Knob jokes
When is a door not a door? When it's ajar.
Q: How do you make a door cry?
A: Twist its knob.
-->[] go through the door if you can.
What do you call the door that is cute and adorable?
Memes
What did Helen Keller's mother do to her when she was mad at her?
She left the plunger in the toilet, she put doorknobs on all the walls, and she rearranged the furniture.
I got knob cheesed after your sexy mom was on top, dry humping me on the vanilla-coloured living room carpet.
How can you tell when your sister is on her period?
Your dad's knob tastes funny.
Knob Klondike, I want Ellen. Poobiess, please. I want big juicy pobs in me right now. Ellen girl, give milk boob to me with good Pochyy, babie.
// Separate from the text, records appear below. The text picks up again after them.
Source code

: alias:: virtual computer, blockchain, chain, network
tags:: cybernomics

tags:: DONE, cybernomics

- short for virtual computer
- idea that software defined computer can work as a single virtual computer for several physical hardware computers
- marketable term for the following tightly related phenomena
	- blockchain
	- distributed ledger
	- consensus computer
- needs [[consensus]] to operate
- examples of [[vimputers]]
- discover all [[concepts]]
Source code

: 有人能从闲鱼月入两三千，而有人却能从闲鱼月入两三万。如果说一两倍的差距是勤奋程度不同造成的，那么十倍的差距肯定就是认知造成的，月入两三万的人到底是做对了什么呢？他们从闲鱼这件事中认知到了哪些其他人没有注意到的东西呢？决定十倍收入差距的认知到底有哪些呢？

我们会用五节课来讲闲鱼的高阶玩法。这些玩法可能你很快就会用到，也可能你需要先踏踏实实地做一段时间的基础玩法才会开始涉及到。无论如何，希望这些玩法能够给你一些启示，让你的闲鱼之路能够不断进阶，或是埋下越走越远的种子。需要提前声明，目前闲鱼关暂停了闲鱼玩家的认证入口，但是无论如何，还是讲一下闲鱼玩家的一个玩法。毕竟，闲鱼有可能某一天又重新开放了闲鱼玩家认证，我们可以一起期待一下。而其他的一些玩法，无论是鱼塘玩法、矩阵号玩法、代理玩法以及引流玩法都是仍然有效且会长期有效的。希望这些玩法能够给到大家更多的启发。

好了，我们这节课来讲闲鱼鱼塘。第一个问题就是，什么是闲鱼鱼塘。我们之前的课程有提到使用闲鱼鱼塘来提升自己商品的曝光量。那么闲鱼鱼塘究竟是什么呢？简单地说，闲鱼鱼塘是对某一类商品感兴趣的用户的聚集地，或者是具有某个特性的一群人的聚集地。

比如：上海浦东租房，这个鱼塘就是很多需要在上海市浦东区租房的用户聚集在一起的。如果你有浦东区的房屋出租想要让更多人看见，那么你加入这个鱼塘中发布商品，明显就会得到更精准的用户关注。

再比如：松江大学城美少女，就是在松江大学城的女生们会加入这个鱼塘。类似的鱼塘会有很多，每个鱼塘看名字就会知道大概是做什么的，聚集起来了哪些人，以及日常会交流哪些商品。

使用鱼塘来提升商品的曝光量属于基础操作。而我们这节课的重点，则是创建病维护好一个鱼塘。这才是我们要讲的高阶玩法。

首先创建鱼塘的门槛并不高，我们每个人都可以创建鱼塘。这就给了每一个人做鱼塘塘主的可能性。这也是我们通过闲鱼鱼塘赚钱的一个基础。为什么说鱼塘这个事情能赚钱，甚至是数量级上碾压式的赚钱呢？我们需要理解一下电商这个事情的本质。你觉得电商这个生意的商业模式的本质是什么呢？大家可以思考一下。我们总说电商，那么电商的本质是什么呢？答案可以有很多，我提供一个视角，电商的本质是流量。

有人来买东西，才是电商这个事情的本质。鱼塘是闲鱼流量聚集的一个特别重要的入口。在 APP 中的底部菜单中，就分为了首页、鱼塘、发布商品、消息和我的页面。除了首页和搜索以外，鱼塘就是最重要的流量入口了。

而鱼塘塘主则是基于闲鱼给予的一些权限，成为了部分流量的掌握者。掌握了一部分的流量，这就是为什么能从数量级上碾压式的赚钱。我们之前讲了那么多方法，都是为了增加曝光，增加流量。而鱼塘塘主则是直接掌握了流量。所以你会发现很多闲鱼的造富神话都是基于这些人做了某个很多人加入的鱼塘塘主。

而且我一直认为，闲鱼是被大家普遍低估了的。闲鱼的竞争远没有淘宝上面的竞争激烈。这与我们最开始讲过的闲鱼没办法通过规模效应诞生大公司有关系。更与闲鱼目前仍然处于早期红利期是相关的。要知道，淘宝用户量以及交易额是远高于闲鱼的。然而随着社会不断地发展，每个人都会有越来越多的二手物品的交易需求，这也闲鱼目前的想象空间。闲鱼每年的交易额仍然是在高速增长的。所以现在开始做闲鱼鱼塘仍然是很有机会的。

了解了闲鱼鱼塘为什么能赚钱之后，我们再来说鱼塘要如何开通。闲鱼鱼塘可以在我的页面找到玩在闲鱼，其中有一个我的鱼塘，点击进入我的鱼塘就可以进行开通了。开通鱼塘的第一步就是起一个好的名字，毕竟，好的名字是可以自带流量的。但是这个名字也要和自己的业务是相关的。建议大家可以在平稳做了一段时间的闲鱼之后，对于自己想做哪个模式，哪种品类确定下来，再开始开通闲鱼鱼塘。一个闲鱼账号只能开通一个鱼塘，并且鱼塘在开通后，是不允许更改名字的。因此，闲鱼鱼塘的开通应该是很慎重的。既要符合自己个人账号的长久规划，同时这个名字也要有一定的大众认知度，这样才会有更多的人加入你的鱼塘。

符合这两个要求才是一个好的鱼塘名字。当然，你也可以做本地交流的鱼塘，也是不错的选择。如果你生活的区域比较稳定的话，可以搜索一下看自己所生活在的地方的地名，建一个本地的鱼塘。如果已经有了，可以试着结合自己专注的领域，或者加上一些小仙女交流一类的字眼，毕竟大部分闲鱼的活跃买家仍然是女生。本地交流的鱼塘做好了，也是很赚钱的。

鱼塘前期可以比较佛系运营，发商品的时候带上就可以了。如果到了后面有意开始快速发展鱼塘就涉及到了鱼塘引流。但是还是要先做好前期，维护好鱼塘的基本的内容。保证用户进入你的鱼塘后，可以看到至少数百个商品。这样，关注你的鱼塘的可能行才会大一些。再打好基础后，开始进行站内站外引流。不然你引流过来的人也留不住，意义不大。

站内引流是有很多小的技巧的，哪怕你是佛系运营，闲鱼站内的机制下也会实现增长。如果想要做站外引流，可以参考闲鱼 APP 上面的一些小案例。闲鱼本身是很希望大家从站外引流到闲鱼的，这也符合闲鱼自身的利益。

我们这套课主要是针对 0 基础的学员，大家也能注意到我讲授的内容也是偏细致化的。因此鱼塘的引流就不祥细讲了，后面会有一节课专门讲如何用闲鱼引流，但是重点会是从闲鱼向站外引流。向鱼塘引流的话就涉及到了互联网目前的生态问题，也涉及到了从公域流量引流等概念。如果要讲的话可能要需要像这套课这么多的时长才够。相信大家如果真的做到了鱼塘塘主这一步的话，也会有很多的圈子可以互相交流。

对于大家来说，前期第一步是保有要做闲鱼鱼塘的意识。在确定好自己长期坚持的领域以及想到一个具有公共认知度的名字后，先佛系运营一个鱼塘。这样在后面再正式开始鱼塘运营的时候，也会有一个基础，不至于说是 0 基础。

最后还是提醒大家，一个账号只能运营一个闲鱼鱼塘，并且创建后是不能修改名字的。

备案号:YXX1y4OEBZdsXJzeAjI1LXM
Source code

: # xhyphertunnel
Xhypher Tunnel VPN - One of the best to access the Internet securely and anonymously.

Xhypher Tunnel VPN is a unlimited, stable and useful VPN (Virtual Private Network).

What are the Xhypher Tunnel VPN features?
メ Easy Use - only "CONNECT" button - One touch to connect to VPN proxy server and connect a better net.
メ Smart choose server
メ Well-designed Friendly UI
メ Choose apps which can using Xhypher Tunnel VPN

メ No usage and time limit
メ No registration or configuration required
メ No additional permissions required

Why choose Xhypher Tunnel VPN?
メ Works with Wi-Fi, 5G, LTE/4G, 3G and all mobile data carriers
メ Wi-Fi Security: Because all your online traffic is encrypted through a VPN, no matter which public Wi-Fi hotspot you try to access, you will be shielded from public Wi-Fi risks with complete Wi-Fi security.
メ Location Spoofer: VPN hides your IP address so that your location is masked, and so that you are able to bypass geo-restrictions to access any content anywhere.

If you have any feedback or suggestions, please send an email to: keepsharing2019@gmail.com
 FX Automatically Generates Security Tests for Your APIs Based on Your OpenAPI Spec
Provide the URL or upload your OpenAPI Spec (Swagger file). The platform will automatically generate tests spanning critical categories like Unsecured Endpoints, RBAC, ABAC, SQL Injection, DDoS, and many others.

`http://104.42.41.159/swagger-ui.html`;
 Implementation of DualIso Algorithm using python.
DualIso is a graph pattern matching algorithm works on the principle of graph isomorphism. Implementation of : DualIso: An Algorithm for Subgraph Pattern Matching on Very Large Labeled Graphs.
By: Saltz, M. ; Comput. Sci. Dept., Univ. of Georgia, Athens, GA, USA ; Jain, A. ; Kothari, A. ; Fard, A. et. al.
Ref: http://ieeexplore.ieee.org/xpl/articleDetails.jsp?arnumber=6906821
You: What do you call a door knob without the lock?
Me: I don't know.
You: Are you sure?
Me: I don't know.
You: Okay.
Slob on my knob.
Why did Susie fall off the swing?
Because she didn't have any arms.
Knock knock.
Who's there?
Not Susie.
Little Johnny's mom is taking a shower. Little Johnny walks in and asks, "What is that in between your legs?" Mommy says, "That is my keyhole." The next day, Little Johnny sees his dad taking a shower and Little Johnny asks, "What is that in between your legs?" Daddy says, "That is my key." The next day Little Johnny says to his dad, "Looks like the neighbor has the key to Mommy's keyhole too."
Chuck Norris can do a wheelie on a unicycle.
Kid: What is between mom's legs?
Dad: Paradise.
Kid: What's between your legs?
Dad: The key to paradise.
Kid: Well, you better change the lock, the neighbor has the key to.
Little Johnny walks in on his grandfather smoking a cigar.
“May I smoke a cigar?” asks Johnny.
The grandpa replies, “Well, does your dick touch your asshole?”
Johnny replied, “No,” and left the room.
The next day Johnny sees his grandpa getting into a car.
“Can I drive the car?” asks Johnny.
“Does your dick touch your asshole?”
“No.”
The day after that, Grandpa sees Johnny about to eat a cookie.
“Johnny, may I have some of your cookie?” asked the grandpa.
“Does your dick touch your asshole, grandpa?”
“Yep.”
“Then go fuck yourself, this is my cookie.”
Little Johnny stooped down to lick my balls and deep dick my throbbing knob.